In sum, this study fills an important gap by examining the following research questions. First, does the association between alcohol outlets and assaults vary across different times of the day? Second, does the association between alcohol outlets and robberies also vary across different times of the day? Lastly, what similarities and differences in these associations exist for the two different violent crime types? Given the nature of guardianship and the difference in the time spent at each of the two alcohol outlet types (i.e., on- and off-premises), it is to be expected that the associations between on-premises and violent crimes will be different than the associations between off-premises and violent crimes. Additionally, the opportunities and motivations for engaging in robbery may be different than that for assaults, and alcohol outlets may contribute in unique ways to assaults and robberies occurring during different times of the day. For on-premise outlets, it is to be expected that in the evening hours (when many individuals go to these places in search of socialization rather than intoxication purposes), many on-premise patrons may serve as capable guardians. Additionally, on-premise employees and door staff may also quickly intervene and deescalate situations that may be undesirable for their establishment and patrons. As such, it is to be expected that a negative association would exist between on-premises and evening assaults and on-premises and evening robberies. However, on-premise outlets may be crime attractors at late night when a flow of patrons (some of whom may be intoxicated, vulnerable targets) leave these guarded premises and travel away from the places that provide capable guardians. Therefore, it is to be expected that the association would exist between on-premises and late-night assaults as well as between on-premises and late-night robberies.
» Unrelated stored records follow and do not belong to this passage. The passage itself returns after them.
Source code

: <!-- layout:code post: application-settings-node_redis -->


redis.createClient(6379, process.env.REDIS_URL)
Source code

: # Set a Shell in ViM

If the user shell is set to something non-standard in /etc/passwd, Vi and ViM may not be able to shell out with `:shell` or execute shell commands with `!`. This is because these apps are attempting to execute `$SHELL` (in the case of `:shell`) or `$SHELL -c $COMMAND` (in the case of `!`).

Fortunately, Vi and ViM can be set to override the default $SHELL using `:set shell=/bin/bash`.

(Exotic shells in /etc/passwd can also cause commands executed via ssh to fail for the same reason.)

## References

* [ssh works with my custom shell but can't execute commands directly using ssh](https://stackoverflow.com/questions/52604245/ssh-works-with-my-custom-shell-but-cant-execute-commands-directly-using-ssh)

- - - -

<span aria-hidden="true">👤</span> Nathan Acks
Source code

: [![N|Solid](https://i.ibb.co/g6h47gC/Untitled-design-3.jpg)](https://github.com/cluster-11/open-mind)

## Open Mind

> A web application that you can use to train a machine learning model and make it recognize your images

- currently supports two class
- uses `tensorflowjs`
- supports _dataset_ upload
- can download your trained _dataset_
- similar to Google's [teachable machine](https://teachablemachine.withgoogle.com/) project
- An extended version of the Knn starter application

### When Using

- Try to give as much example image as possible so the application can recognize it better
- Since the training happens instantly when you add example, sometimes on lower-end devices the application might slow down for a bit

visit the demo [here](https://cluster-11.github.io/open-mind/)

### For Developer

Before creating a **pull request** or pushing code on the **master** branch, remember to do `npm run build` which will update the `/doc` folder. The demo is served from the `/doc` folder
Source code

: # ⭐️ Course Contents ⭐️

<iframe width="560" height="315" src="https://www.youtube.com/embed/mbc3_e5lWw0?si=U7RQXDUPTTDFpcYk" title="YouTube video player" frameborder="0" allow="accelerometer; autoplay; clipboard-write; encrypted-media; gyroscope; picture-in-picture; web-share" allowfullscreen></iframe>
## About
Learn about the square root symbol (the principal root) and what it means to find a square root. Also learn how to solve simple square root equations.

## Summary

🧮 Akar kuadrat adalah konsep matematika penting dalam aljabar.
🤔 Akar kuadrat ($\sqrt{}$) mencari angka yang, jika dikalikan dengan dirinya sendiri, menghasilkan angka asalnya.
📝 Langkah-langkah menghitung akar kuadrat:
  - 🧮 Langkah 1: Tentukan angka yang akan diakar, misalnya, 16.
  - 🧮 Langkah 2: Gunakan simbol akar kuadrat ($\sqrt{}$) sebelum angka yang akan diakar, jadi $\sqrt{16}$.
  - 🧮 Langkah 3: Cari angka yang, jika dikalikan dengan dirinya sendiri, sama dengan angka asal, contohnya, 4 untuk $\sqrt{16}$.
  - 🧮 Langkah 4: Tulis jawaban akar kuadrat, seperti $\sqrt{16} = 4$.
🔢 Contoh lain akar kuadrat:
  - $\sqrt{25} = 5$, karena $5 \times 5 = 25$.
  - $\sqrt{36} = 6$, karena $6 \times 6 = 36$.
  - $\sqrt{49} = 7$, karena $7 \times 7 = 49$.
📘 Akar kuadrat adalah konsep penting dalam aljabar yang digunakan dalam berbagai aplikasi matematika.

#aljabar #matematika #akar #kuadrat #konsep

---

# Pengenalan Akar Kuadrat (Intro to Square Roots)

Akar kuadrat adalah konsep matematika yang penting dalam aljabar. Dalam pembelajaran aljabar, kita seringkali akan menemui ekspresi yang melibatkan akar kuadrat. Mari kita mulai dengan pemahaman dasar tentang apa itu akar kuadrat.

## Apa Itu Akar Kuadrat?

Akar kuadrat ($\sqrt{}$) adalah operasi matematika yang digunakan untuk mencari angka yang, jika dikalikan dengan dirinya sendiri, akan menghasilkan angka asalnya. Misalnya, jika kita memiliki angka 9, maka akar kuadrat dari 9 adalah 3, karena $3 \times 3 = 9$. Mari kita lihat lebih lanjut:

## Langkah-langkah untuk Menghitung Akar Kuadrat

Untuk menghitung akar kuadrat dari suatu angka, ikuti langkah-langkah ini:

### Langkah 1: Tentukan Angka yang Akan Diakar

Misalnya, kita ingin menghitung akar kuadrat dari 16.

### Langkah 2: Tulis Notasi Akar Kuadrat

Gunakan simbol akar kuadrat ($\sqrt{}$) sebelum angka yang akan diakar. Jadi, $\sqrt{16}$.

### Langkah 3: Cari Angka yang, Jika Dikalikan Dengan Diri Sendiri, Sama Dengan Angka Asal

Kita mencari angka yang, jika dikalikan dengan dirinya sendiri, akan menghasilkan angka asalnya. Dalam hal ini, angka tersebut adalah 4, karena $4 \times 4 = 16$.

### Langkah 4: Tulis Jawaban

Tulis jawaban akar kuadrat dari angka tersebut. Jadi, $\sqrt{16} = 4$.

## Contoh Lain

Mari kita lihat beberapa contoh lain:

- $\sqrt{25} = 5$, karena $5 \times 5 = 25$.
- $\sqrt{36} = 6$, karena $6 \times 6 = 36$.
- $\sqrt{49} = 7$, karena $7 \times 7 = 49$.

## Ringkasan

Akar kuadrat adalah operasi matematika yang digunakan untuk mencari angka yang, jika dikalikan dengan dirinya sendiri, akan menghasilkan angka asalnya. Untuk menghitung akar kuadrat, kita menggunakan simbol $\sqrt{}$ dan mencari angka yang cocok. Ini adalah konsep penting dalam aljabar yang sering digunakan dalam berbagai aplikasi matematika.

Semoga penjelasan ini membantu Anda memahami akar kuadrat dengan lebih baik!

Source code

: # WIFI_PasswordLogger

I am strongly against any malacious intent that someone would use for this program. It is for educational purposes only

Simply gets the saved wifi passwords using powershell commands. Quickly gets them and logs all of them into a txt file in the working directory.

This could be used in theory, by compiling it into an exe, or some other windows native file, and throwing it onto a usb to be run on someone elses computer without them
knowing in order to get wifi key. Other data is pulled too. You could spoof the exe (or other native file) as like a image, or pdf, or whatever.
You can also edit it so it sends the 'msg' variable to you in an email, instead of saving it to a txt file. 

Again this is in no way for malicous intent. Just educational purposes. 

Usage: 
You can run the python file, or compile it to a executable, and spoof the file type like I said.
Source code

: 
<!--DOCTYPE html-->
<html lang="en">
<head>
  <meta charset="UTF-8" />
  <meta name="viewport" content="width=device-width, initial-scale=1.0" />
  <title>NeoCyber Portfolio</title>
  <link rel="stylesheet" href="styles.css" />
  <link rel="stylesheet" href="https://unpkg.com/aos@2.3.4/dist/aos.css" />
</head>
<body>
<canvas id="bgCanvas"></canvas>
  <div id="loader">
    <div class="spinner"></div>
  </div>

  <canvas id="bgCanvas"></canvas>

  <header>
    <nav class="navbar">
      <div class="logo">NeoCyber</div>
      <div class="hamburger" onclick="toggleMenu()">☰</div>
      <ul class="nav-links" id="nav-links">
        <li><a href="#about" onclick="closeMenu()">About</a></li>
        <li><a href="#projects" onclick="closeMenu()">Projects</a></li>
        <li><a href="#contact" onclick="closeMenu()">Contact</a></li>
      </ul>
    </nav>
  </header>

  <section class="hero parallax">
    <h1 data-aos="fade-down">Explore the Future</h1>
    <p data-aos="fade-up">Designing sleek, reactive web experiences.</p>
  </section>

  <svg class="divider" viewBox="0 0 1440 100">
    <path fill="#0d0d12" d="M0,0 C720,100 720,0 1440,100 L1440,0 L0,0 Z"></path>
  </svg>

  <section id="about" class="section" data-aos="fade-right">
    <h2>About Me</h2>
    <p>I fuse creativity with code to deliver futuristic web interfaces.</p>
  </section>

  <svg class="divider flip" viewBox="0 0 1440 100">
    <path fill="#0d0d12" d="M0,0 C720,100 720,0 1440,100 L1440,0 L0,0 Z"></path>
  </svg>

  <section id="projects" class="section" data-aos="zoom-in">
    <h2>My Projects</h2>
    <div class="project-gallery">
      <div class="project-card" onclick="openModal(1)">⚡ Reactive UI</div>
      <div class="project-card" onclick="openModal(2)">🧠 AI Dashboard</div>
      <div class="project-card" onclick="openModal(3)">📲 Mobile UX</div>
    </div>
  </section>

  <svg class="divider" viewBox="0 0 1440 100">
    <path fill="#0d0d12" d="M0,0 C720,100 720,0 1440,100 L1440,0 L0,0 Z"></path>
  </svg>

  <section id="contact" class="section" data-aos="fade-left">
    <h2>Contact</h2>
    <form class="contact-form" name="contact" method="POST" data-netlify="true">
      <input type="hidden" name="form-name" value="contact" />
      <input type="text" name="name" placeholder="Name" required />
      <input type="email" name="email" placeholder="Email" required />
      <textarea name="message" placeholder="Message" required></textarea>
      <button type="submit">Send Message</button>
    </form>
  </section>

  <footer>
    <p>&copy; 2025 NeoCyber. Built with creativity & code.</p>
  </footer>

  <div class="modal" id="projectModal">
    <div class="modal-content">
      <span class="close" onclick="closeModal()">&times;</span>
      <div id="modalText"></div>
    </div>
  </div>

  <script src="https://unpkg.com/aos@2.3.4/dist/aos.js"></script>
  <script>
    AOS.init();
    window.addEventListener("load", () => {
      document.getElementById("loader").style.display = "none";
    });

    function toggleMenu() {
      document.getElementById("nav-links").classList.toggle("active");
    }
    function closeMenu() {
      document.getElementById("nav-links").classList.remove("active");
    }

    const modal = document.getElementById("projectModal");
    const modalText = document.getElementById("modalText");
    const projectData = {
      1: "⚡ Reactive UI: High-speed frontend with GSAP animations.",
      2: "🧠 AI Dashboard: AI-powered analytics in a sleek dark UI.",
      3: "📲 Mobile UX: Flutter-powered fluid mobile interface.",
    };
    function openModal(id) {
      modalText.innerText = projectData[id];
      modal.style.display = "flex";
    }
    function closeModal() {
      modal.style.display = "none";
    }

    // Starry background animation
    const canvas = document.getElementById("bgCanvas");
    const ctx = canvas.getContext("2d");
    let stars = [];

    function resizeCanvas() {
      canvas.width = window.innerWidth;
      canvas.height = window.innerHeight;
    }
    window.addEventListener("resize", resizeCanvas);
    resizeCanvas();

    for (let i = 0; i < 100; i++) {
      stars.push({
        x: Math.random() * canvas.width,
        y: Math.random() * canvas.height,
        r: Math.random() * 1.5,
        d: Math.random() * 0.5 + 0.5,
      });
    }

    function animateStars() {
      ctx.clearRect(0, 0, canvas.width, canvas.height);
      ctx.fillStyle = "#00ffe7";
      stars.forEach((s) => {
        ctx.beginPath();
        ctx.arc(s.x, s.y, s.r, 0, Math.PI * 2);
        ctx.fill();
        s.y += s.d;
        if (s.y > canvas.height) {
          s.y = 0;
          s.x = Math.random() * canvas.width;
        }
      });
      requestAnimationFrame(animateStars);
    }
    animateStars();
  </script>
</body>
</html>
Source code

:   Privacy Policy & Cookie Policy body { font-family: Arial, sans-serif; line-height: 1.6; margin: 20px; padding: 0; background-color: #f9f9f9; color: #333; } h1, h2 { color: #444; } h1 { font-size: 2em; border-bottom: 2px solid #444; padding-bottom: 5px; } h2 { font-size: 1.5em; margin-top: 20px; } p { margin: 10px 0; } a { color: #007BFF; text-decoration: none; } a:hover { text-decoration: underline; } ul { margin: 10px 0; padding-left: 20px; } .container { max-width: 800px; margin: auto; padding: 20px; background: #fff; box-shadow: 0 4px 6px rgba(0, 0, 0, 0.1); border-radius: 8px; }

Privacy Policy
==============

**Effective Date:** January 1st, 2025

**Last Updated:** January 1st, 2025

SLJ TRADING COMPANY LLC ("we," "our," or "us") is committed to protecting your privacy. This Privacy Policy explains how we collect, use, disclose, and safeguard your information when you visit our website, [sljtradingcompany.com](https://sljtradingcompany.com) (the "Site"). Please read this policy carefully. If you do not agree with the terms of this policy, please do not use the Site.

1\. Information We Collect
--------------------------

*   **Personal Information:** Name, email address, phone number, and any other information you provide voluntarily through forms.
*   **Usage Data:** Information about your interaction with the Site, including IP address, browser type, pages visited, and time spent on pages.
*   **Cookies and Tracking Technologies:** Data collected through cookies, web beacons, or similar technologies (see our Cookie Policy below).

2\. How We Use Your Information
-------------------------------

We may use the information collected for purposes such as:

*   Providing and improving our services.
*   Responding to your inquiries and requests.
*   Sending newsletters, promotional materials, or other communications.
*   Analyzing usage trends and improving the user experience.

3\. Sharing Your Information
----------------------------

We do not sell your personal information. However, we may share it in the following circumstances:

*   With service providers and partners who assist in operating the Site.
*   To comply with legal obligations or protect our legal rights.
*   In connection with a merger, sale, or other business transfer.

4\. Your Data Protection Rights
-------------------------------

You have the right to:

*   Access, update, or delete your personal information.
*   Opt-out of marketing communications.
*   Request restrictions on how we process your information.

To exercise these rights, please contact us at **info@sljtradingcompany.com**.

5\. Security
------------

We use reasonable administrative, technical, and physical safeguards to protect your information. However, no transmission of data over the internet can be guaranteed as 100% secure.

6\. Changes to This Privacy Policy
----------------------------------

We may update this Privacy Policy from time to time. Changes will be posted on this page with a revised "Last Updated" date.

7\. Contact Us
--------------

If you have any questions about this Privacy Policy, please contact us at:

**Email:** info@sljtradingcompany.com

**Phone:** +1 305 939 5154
For off-premise outlets, it is to be expected that the greatest effect of off-premises on assaults would occur in the late evening hours when most of the consumption of beverages purchased from these premises occurs in private settings that typically lack capable guardians. In terms of robbery, it is to be expected that robberies may occur in areas that have a high availability of off-premises and that the effect would be greatest in daytime and evening hours when patrons visit these establishments to purchase alcohol. In this research site, off-premise alcohol outlets must cease the sale of alcoholic beverages at 9 p.m., and most of these outlets close at that time. Therefore, it is to be expected that off-premise alcohol outlets would be unrelated to late-night robberies, as there would be a lack of available victims and opportunities for victimization.
Hypotheses
Given this literature review and gaps identified in the current understanding of the alcohol–violence association, this study will test the following hypotheses: (1) on-premise alcohol outlets will be associated with both late-night assaults and with late-night robberies; (2) off-premise alcohol outlets will be associated with late-night assaults, daytime robberies, and evening robberies.
Data and Methods
The data for this study come from Milwaukee, Wisconsin. With the estimated 2015 population of 600,155, Milwaukee is the largest city in the state of Wisconsin, the fifth largest city in the Midwest, and the thirty-first largest city in the United States (US Census Bureau, n.d.). The 2015 Milwaukee violent crime rate of 1,596.1/100,000 population is almost four times higher than the US national crime rate of 372.6/100,000 (US Department of Justice 2015a, 2015b) and almost two times higher than the 836/100,000 crime rate for cities with similar population (US Department of Justice 2015c). Milwaukee is also a city known for its long history of alcohol production. As of 2015, there were 1,308 active alcohol licenses in the city, the equivalent of 218/100,000 population or 14/square mile (City of Milwaukee n.d.). Clearly, the city of Milwaukee is exactly the type of research site where a better understanding of the alcohol–violence association is necessary.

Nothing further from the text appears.